According to Twin Cities Pioneer Press, Nolan Sprengeler of Plymouth was out fishing Rock Reefs on Lake Mille Lacs around 9 PM last Monday and hooked himself what appears to be a record breaker. A 55 pound and 14.8 ounce Muskie, be exact.
The previous record, set back in 1957, was a 54-pound Muskie reeled in on Lake Winnibigoshish. Sprengeler weighed his fish on a certified UPS scale but all potential record breakers need to be vetted by the Minnesota Department of Natural resources.
All required information seems to be in order. Witnesses, notarized signatures, weight via a certified scale and official determination of species are being checked by the DNR and a determination should be made sometime next week.
“I guess it doesn’t surprise me because I’ve seen reports of all these huge fish that have been caught,” said Tom Heinrich, the DNR’s fisheries area supervisor for Mille Lacs. “These are special fish.”
Freezing weather wasn’t making it an easy fishing evening but things worked out. “That wasn’t really our original plan, but we figured we were already up there, so we might as well fish,” Sprengeler said, adding that the moon phase and upcoming moonrise — two factors researchers suspect might influence Muskie behavior — were favorable Monday evening.
He added “It was horrible,” he chuckled. “You’re dealing with icy lines and icy line guides. But we always say when you fishing late fall and you’re fishing for fish this size, you’re either all-in or you’re nothing.”

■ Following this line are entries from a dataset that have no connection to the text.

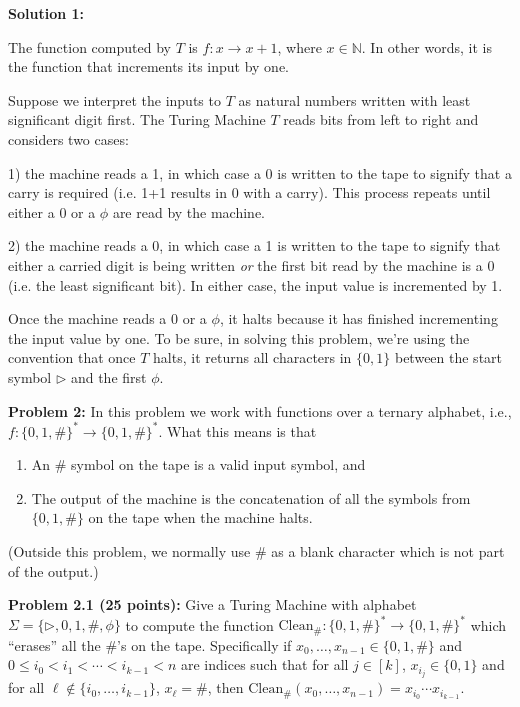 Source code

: \documentclass[11pt]{article}
\begin{document}
\textbf{Solution 1:} 

The function computed by $T$ is $f: x \to x+1$, where $x \in \mathbb{N}$. In other words, it is the function that increments its input by one. 

Suppose we interpret the inputs to $T$ as natural numbers written with least significant digit first. The Turing Machine $T$ reads bits from left to right and considers two cases:

1) the machine reads a 1, in which case a 0 is written to the tape to signify that a carry is required (i.e. 1+1 results in 0 with a carry). This process repeats until either a $0$ or a $\phi$ are read by the machine.

2) the machine reads a 0, in which case a 1 is written to the tape to signify that either a carried digit is being written \textit{or} the first bit read by the machine is a 0 (i.e. the least significant bit). In either case, the input value is incremented by 1.

Once the machine reads a 0 or a $\phi$, it halts because it has finished incrementing the input value by one. To be sure, in solving this problem, we're using the convention that once $T$ halts, it returns all characters in $\{0, 1\}$ between the start symbol $\triangleright$ and the first $\phi$.

\newpage

\textbf{Problem 2:} In this problem we work with functions over a ternary alphabet, i.e., $f:\{0,1,\#\}^* \to  \{0,1,\#\}^*$. What this means is that
\begin{enumerate}
\item An $\#$ symbol on the tape is a valid input symbol, and 
\item The output of the machine is the concatenation of all the symbols from $\{0,1,\#\}$ on the tape when the machine halts. 
\end{enumerate}
(Outside this problem, we normally use $\#$ as a blank character which is not part of the output.)

\newcommand{\Clean}{\mathrm{Clean}}

\textbf{Problem 2.1 (25 points):} Give a Turing Machine with alphabet $\Sigma = \{\triangleright, 0,1, \#, \phi\}$ to compute the function $\Clean_\#:\{0,1,\#\}^* \to \{0,1,\#\}^*$ which ``erases'' all the $\#$'s on the tape. Specifically if $x_0,\ldots,x_{n-1} \in \{0,1,\#\}$ and $0 \leq i_0 < i_1 < \cdots < i_{k-1} < n$ are indices such that for all $j \in [k]$, $x_{i_j} \in \{0,1\}$ and for all $\ell \not\in \{i_0,\ldots,i_{k-1}\}$, $x_\ell = \#$, then $\Clean_\#(x_0,\ldots,x_{n-1}) = x_{i_0}\cdots x_{i_{k-1}}$. 
\end{document}
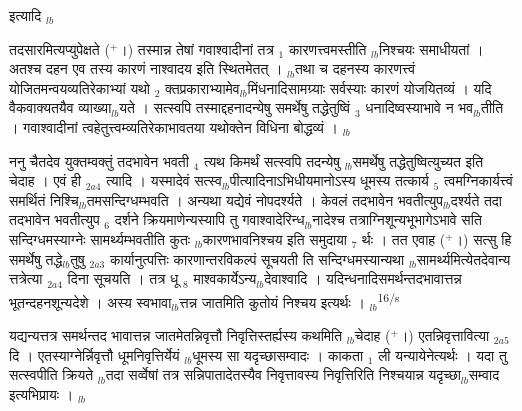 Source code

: \documentclass[article,12pt,a4paper]{memoir}%
\newcommand{\add}[1]{($^{+}$#1)}
\newcounter{parCount}
\begin{document}
	  
	  
	    \pstart  \leavevmode%
	    \hphantom{.}
	   इत्यादि
	{}
	\pend%
      {\tiny $_{lb}$}

	  
	  \pstart \leavevmode%
	तदसारमित्यप्युपेक्षते \add{।} तस्मान्न तेषां गवाश्वादीनां तत्र {\tiny $_{1}$} कारणत्त्वमस्तीति {\tiny $_{lb}$}निश्चयः समाधीयतां । अतश्च दहन एव तस्य कारणं नाश्वादय इति स्थितमेतत् । {\tiny $_{lb}$}तथा च दहनस्य कारणत्त्वं योजितमन्वयव्यतिरेकाभ्यां यथो {\tiny $_{2}$} क्तप्रकाराभ्यामेव{\tiny $_{lb}$}मिंधनादिसामग्र्याः सर्वस्याः कारणं योजयितव्यं । यदि वैकवाक्यतयैव व्याख्या{\tiny $_{lb}$}यते । सत्स्वपि तस्माद्दहनादन्येषु समर्थेषु तद्धेतुष्विं {\tiny $_{3}$} धनादिष्वस्याभावे न भव{\tiny $_{lb}$}तीति । गवाश्वादीनां त्वहेतुत्त्वम्व्यतिरेकाभावतया यथोक्तेन विधिना बोद्धव्यं ।
	{}
	\pend%
      {\tiny $_{lb}$}

	  
	  \pstart \leavevmode%
	ननु चैतदेव युक्तम्वक्तुं तदभावेन भवती {\tiny $_{4}$} त्यथ किमर्थं सत्स्वपि तदन्येषु {\tiny $_{lb}$}समर्थेषु तद्धेतुष्वित्युच्यत इति चेदाह । {\color{DodgerBlue3}एवं ही} {\tiny $_{2a4}$} त्यादि । यस्मादेवं सत्स्व{\tiny $_{lb}$}पीत्यादिनाऽभिधीयमानोऽस्य धूमस्य तत्कार्य {\tiny $_{5}$} त्वमग्निकार्यत्त्वं समर्थितं निश्चि{\tiny $_{lb}$}तमसन्दिग्धम्भवति । अन्यथा यद्येवं नोपदर्श्यते । केवलं तदभावेन भवतीत्युप{\tiny $_{lb}$}दर्श्यते तदा तदभावेन भवतीत्युप {\tiny $_{6}$} दर्शने क्रियमाणेन्यस्यापि तु गवाश्वादेरिन्ध{\tiny $_{lb}$}नादेश्च तत्राग्निशून्यभूभागेऽभावे सति सन्दिग्धमस्याग्नेः सामर्थ्यम्भवतीति कुतः {\tiny $_{lb}$}कारणभावनिश्चय इति समुदाया {\tiny $_{7}$} र्थः । तत एवाह \add{।} {\color{DodgerBlue3}सत्सु हि समर्थेषु तद्धे{\tiny $_{lb}$}तुषु {\tiny $_{2a3}$} कार्यानुत्पत्तिः कारणान्तरविकल्पं सूचयती} ति सन्दिग्धमस्यान्यथा {\tiny $_{lb}$}सामर्थ्यमित्येतदेवान्य {\color{DodgerBlue3}त्तत्रेत्या} {\tiny $_{2a4}$} दिना सूचयति । तत्र धू {\tiny $_{8}$} माश्वकार्येऽन्य{\tiny $_{lb}$}देवाश्वादि । यदिन्धनादिसमर्थन्तदभावात्तन्न भूतन्दहनशून्यदेशे । अस्य स्वभावा{\tiny $_{lb}$}त्तन्न जातमिति कुतोयं निश्चय इत्यर्थः ।
	{}
	\pend%
      {\tiny $_{lb}$}\textsuperscript{\textenglish{16/s}}

	  
	  \pstart \leavevmode%
	 \leavevmode{}यद्यन्यत्तत्र समर्थन्तद भावात्तन्न जातमेतन्निवृत्तौ निवृत्तिस्तर्ह्यस्य कथमिति {\tiny $_{lb}$}चेदाह \add{।} {\color{DodgerBlue3}एतन्निवृत्तावित्या {\tiny $_{2a5}$} दि} । एतस्याग्नेर्न्निवृत्तौ धूमनिवृत्तिर्येयं {\tiny $_{lb}$}धूमस्य सा यदृच्छासम्वादः । {\color{DodgerBlue3}काकता {\tiny $_{1}$} ली} यन्यायेनेत्यर्थः । यदा तु सत्स्वपीति क्रियते {\tiny $_{lb}$}तदा सर्व्वेषां तत्र सन्निपातादेतस्यैव निवृत्तावस्य निवृत्तिरिति निश्चयान्न यदृच्छा{\tiny $_{lb}$}सम्वाद इत्यभिप्रायः ।
	{}
	\pend%
      {\tiny $_{lb}$}
\end{document}
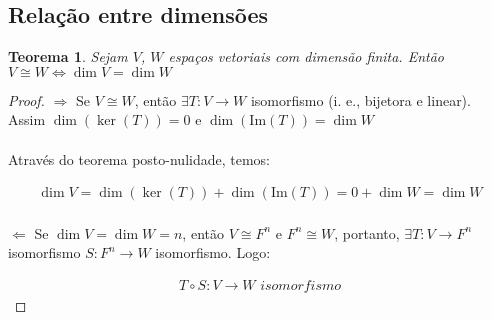 \documentclass{article}
\newcommand{\kernel}[1] {\ker \left( #1 \right)}
\newcommand{\imagem}[1] {\text{Im} \left( #1 \right)}
\newcommand{\posto}[1] {\dim{\left( \imagem{#1} \right)}}
\newcommand{\nul}[1] {\dim{ \left( \kernel{#1} \right) }}
\newcommand{\deffunc}[3] {#1: #2 \longrightarrow #3}
\newtheorem{theorem}{Teorema}[section]
\begin{document}
        \subsection{Relação entre dimensões}
            \begin{theorem}
                Sejam $V$, $W$ espaços vetoriais com dimensão finita. Então $V \cong W \Leftrightarrow \dim{V} = \dim{W}$
            \end{theorem}
            \begin{proof}
                $\Rightarrow$ Se $V \cong W$, então $\exists \deffunc{T}{V}{W}$ isomorfismo (i. e., bijetora e linear).
                Assim $\nul{T} = 0$ e $\posto{T} = \dim W$

                \paragraph{}
                Através do teorema posto-nulidade, temos:

                \begin{align*}
                    \dim{V} = \nul{T} + \posto{T} = 0 + \dim{W} = \dim{W}
                \end{align*}

                \paragraph{}
                $\Leftarrow$ Se $\dim{V} = \dim{W} = n$, então $V \cong F^n$ e $F^n \cong W$, portanto,
                $\exists \deffunc{T}{V}{F^n}$ isomorfismo $\deffunc{S}{F^n}{W}$ isomorfismo. Logo:

                \begin{align*}
                    \deffunc{T \circ S}{V}{W} \textit{ isomorfismo}
                \end{align*}
            \end{proof}
\end{document}
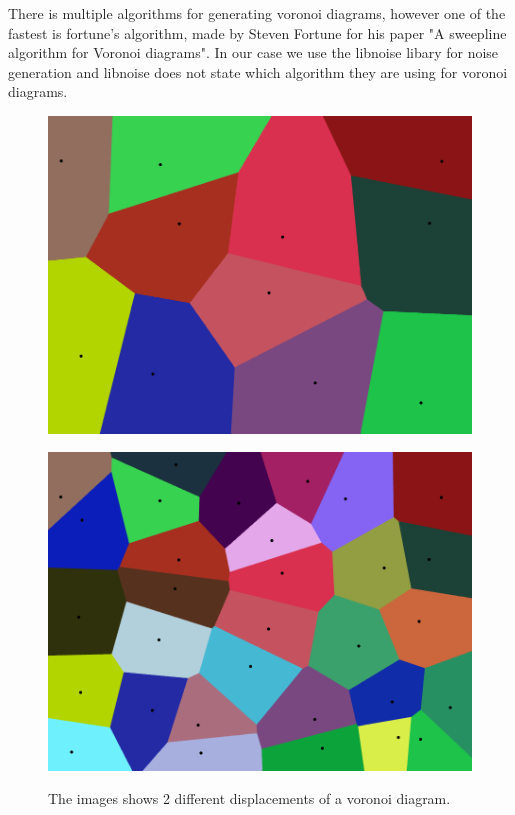 There is multiple algorithms for generating voronoi diagrams, however one of the fastest is fortune's algorithm, made by Steven Fortune for his paper "A sweepline algorithm for Voronoi diagrams"\cite{VoronoiSweepLine}. In our case we use the libnoise libary for noise generation and libnoise does not state which algorithm they are using for voronoi diagrams.

\begin{figure}[H]
	\begin{minipage}[b]{.48\linewidth}
		\includegraphics[width=0.95\linewidth]{img/VoronoiDiagramSmall}
		\label{fig:2a}
	\end{minipage}
	\begin{minipage}[b]{.48\linewidth}
		\includegraphics[width=0.95\linewidth]{img/VoronoiDiagramBig}
		\label{fig:2b}
	\end{minipage}
		\centering
		\caption{The images shows 2 different displacements of a voronoi diagram.}
		\label{fig:Voronoi}
\end{figure}

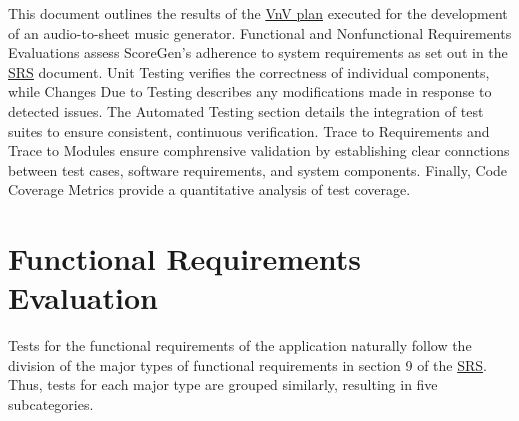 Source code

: \documentclass[12pt, titlepage]{article}
\begin{document}
\tableofcontents

\listoftables %

\listoffigures %

\newpage


This document outlines the results of the 
\href{https://github.com/emilyperica/ScoreGen/blob/main/docs/VnVPlan/VnVPlan.pdf}{VnV plan}
executed for the development of an audio-to-sheet music generator. 
Functional and Nonfunctional Requirements Evaluations assess ScoreGen's 
adherence to system requirements as set out in the \href{https://github.com/emilyperica/ScoreGen/blob/main/docs/SRS-Volere/SRS.pdf}{SRS} document. 
Unit Testing verifies the correctness of individual components, while Changes 
Due to Testing describes any modifications made in response to detected issues. 
The Automated Testing section details the integration of test suites to ensure 
consistent, continuous verification. Trace to Requirements and Trace to Modules 
ensure comphrensive validation by establishing clear connctions between test 
cases, software requirements, and system components. Finally, Code Coverage Metrics 
provide a quantitative analysis of test coverage.

\section{Functional Requirements Evaluation}
\label{fr}
Tests for the functional requirements of the application naturally follow the division of the major types of functional requirements
in section 9 of the \href{https://github.com/emilyperica/ScoreGen/blob/main/docs/SRS-Volere/SRS.pdf}{SRS}. Thus, tests for each major 
type are grouped similarly, resulting in five subcategories.
\end{document}
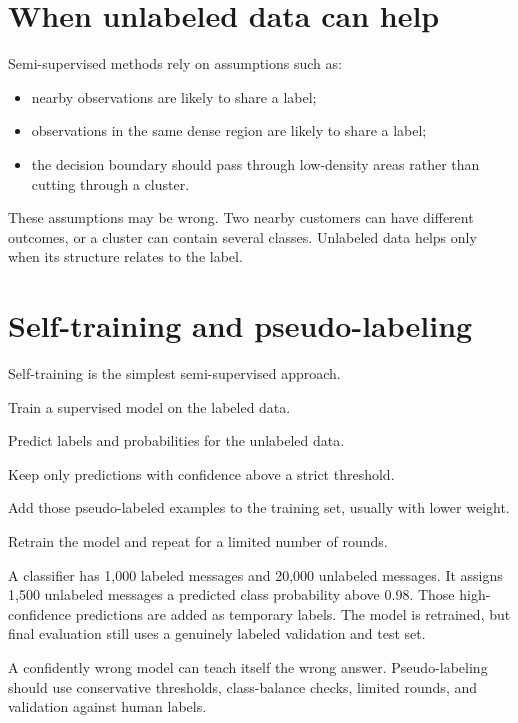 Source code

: \section{When unlabeled data can help}

Semi-supervised methods rely on assumptions such as:

\begin{itemize}
  \item nearby observations are likely to share a label;
  \item observations in the same dense region are likely to share a label;
  \item the decision boundary should pass through low-density areas rather than cutting through a cluster.
\end{itemize}

These assumptions may be wrong. Two nearby customers can have different outcomes, or a cluster can contain several classes. Unlabeled data helps only when its structure relates to the label.

\section{Self-training and pseudo-labeling}

Self-training is the simplest semi-supervised approach.

\begin{mlsteps}
  \item Train a supervised model on the labeled data.
  \item Predict labels and probabilities for the unlabeled data.
  \item Keep only predictions with confidence above a strict threshold.
  \item Add those pseudo-labeled examples to the training set, usually with lower weight.
  \item Retrain the model and repeat for a limited number of rounds.
\end{mlsteps}

\begin{workedexample}
A classifier has 1,000 labeled messages and 20,000 unlabeled messages. It assigns 1,500 unlabeled messages a predicted class probability above 0.98. Those high-confidence predictions are added as temporary labels. The model is retrained, but final evaluation still uses a genuinely labeled validation and test set.
\end{workedexample}

\begin{pitfall}
A confidently wrong model can teach itself the wrong answer. Pseudo-labeling should use conservative thresholds, class-balance checks, limited rounds, and validation against human labels.
\end{pitfall}

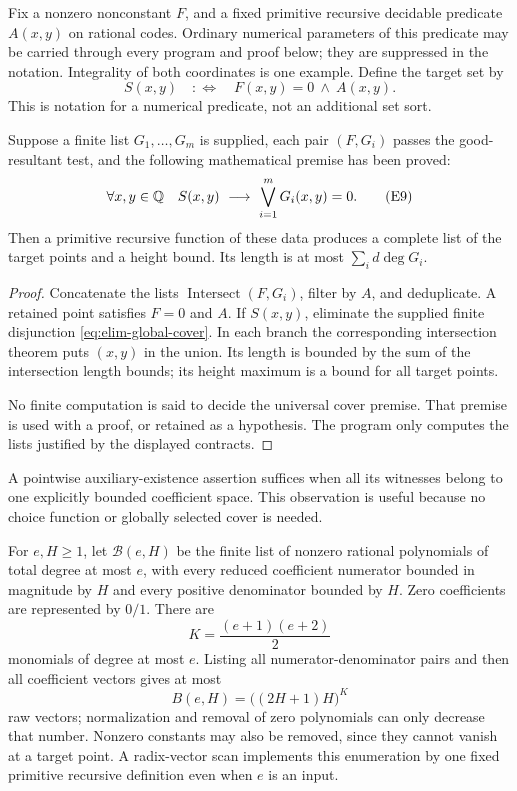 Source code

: Fix a nonzero nonconstant \(F\), and a fixed primitive recursive
decidable predicate \(A(x,y)\) on rational codes.  Ordinary numerical
parameters of this predicate may be carried through every program and
proof below; they are suppressed in the notation.  Integrality of both
coordinates is one example.  Define the target set by
\[
 S(x,y)\quad:\Longleftrightarrow\quad F(x,y)=0\ \wedge\ A(x,y).
\]
This is notation for a numerical predicate, not an additional set sort.

\begin{corollary}
\label{cor:elim-global-cover}
Suppose a finite list \(G_1,\ldots,G_m\) is supplied, each pair
\((F,G_i)\) passes the good-resultant test, and the following mathematical
premise has been proved:
\[
 \forall x,y\in\mathbb Q\quad
 S(x,y)\ \longrightarrow\ \bigvee_{i=1}^mG_i(x,y)=0.
 \tag{E9}\label{eq:elim-global-cover}
\]
Then a primitive recursive function of these data produces a complete
list of the target points and a height bound.  Its length is at most
\(\sum_i d\deg G_i\).
\end{corollary}

\begin{proof}
Concatenate the lists \(\operatorname{Intersect}(F,G_i)\), filter by
\(A\), and deduplicate.  A retained point satisfies \(F=0\) and \(A\).
If \(S(x,y)\), eliminate the supplied finite disjunction
\eqref{eq:elim-global-cover}.  In each branch the corresponding
intersection theorem puts \((x,y)\) in the union.  Its length is bounded
by the sum of the intersection length bounds; its height maximum is a
bound for all target points.

No finite computation is said to decide the universal cover premise.
That premise is used with a proof, or retained as a hypothesis.  The
program only computes the lists justified by the displayed contracts.
\end{proof}

A pointwise auxiliary-existence assertion suffices when all its witnesses
belong to one explicitly bounded coefficient space.  This observation is
useful because no choice function or globally selected cover is needed.

For \(e,H\ge1\), let \(\mathcal B(e,H)\) be the finite list of nonzero
rational polynomials of total degree at most \(e\), with every reduced
coefficient numerator bounded in magnitude by \(H\) and every positive
denominator bounded by \(H\).  Zero coefficients are represented by
\(0/1\).  There are
\[
 K=\frac{(e+1)(e+2)}2
\]
monomials of degree at most \(e\).  Listing all numerator-denominator
pairs and then all coefficient vectors gives at most
\[
 B(e,H)=\bigl((2H+1)H\bigr)^K
 \tag{E10}\label{eq:elim-box-size}
\]
raw vectors; normalization and removal of zero polynomials can only
decrease that number.  Nonzero constants may also be removed, since they
cannot vanish at a target point.  A radix-vector scan implements this
enumeration by one fixed primitive recursive definition even when \(e\)
is an input.

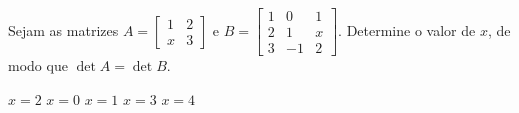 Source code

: Sejam as matrizes $A = \left[ \begin{array}{cc}
1 & 2 \\
x & 3
\end{array} \right]$ e $B = \left[ \begin{array}{ccc}
1 & 0 & 1 \\
2 & 1 & x \\
3 & -1 & 2
\end{array} \right]$. Determine o valor de $x$, de modo que $\det A=\det B$.

$x=2$
$x=0$
$x=1$
$x=3$
$x=4$


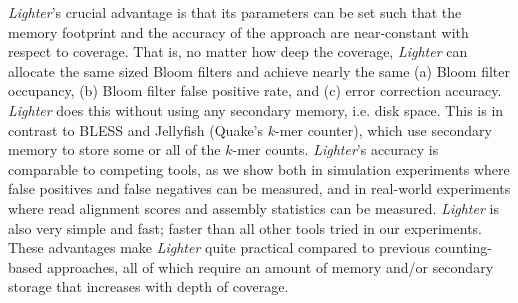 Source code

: \documentclass[10pt]{article}
\begin{document}
\emph{Lighter}'s crucial advantage is that its parameters can be set such that the memory footprint and the accuracy of the approach are near-constant with respect to coverage.
That is, no matter how deep the coverage, \emph{Lighter} can allocate the same sized Bloom filters and achieve nearly the same (a) Bloom filter occupancy, (b) Bloom filter false positive rate, and (c) error correction accuracy.
\emph{Lighter} does this without using any secondary memory, i.e. disk space.
This is in contrast to BLESS and Jellyfish (Quake's $k$-mer counter), which use secondary memory to store some or all of the $k$-mer counts.
\emph{Lighter}'s accuracy is comparable to competing tools, as we show both in simulation experiments where false positives and false negatives can be measured, and in real-world experiments where read alignment scores and assembly statistics can be measured.  
\emph{Lighter} is also very simple and fast; faster than all other tools tried in our experiments.
These advantages make \emph{Lighter} quite practical compared to previous counting-based approaches, all of which require an amount of memory and/or secondary storage that increases with depth of coverage.





\end{document}
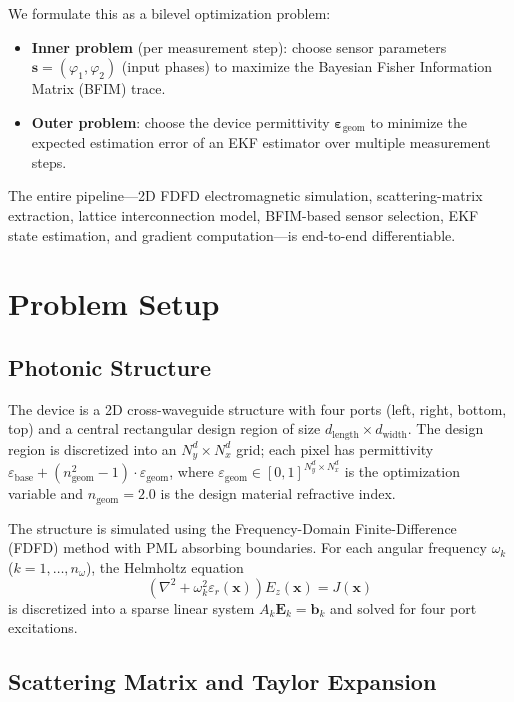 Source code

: \documentclass[11pt,a4paper]{article}
\begin{document}
We formulate this as a bilevel optimization problem:
\begin{itemize}[nosep]
  \item \textbf{Inner problem} (per measurement step): choose sensor parameters $\bm{s} = (\varphi_1, \varphi_2)$ (input phases) to maximize the Bayesian Fisher Information Matrix (BFIM) trace.
  \item \textbf{Outer problem}: choose the device permittivity $\bm{\varepsilon}_{\text{geom}}$ to minimize the expected estimation error of an EKF estimator over multiple measurement steps.
\end{itemize}

The entire pipeline---2D FDFD electromagnetic simulation, scattering-matrix extraction, lattice interconnection model, BFIM-based sensor selection, EKF state estimation, and gradient computation---is end-to-end differentiable.

\section{Problem Setup}

\subsection{Photonic Structure}

The device is a 2D cross-waveguide structure with four ports (left, right, bottom, top) and a central rectangular design region of size $d_{\text{length}} \times d_{\text{width}}$.  The design region is discretized into an $N_y^d \times N_x^d$ grid; each pixel has permittivity $\varepsilon_{\text{base}} + (n_{\text{geom}}^2 - 1) \cdot \varepsilon_{\text{geom}}$, where $\varepsilon_{\text{geom}} \in [0,1]^{N_y^d \times N_x^d}$ is the optimization variable and $n_{\text{geom}} = 2.0$ is the design material refractive index.

The structure is simulated using the Frequency-Domain Finite-Difference (FDFD) method with PML absorbing boundaries.  For each angular frequency $\omega_k$ ($k = 1, \ldots, n_\omega$), the Helmholtz equation
\[
  (\nabla^2 + \omega_k^2 \varepsilon_r(\bm{x})) E_z(\bm{x}) = J(\bm{x})
\]
is discretized into a sparse linear system $A_k \bm{E}_k = \bm{b}_k$ and solved for four port excitations.

\subsection{Scattering Matrix and Taylor Expansion}
\end{document}
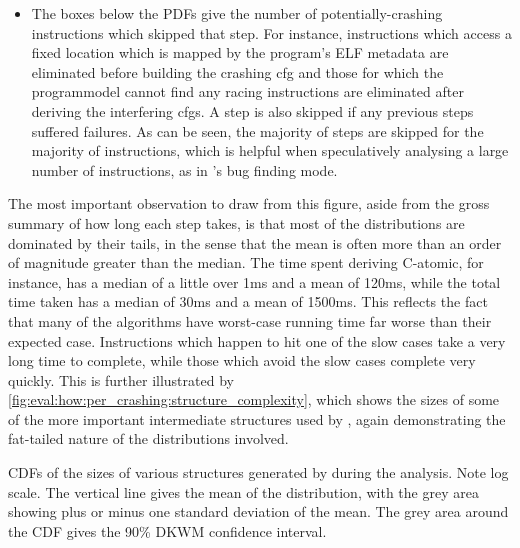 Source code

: \begin{itemize}
  across the figure.  In this case, nine instructions reached the five
  minute timeout during {\StateMachine} simplification, one reached
  the timeout while deriving the interfering \glspl{cfg}, and three
  instructions ran out of memory while deriving the interfering
  \glspl{cfg}.  Note that the timeout runs from the start of the
  ``build crashing \gls{cfg}'' step, rather than from the start of the
  current step.
\item The boxes below the PDFs give the number of potentially-crashing
  instructions which skipped that step.  For instance, instructions
  which access a fixed location which is mapped by the program's ELF
  metadata are eliminated before building the crashing \gls{cfg} and
  those for which the \gls{programmodel} cannot find any racing
  instructions are eliminated after deriving the interfering
  \glspl{cfg}.  A step is also skipped if any previous steps suffered
  failures.  As can be seen, the majority of steps are skipped for the
  majority of instructions, which is helpful when speculatively
  analysing a large number of instructions, as in {\technique}'s bug
  finding mode.
\end{itemize}
The most important observation to draw from this figure, aside from
the gross summary of how long each step takes, is that most of the
distributions are dominated by their tails, in the sense that the mean
is often more than an order of magnitude greater than the median.  The
time spent deriving C-atomic, for instance, has a median of a little
over 1ms and a mean of 120ms, while the total time taken has a median
of 30ms and a mean of 1500ms.  This reflects the fact that many of the
algorithms have worst-case running time far worse than their expected
case.  Instructions which happen to hit one of the slow cases take a
very long time to complete, while those which avoid the slow cases
complete very quickly.  This is further illustrated by
\autoref{fig:eval:how:per_crashing:structure_complexity}, which shows
the sizes of some of the more important intermediate structures used
by {\technique}, again demonstrating the fat-tailed nature of the
distributions involved.

\begin{sanefig}
  \centerline{
  }
  \caption{CDFs of the sizes of various structures generated by
    {\technique} during the analysis.  Note log scale.  The vertical
    line gives the mean of the distribution, with the grey area
    showing plus or minus one standard deviation of the mean.  The
    grey area around the CDF gives the 90\% DKWM confidence
    interval. \label{fig:eval:how:per_crashing:structure_complexity}}
\end{sanefig}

Congratulations Nolan Sprengeler. You’ll have a fish story to tell for many years.
“It’s a very close-knit group of guys I fish with, and its a been a journey that we’ve all been on. It’s still unbelievable that it went down the way it did: Last outing of the season at basically the last hour, to have it happen like that. It’s a storybook ending.
“But right now, I’ll probably take a nap.”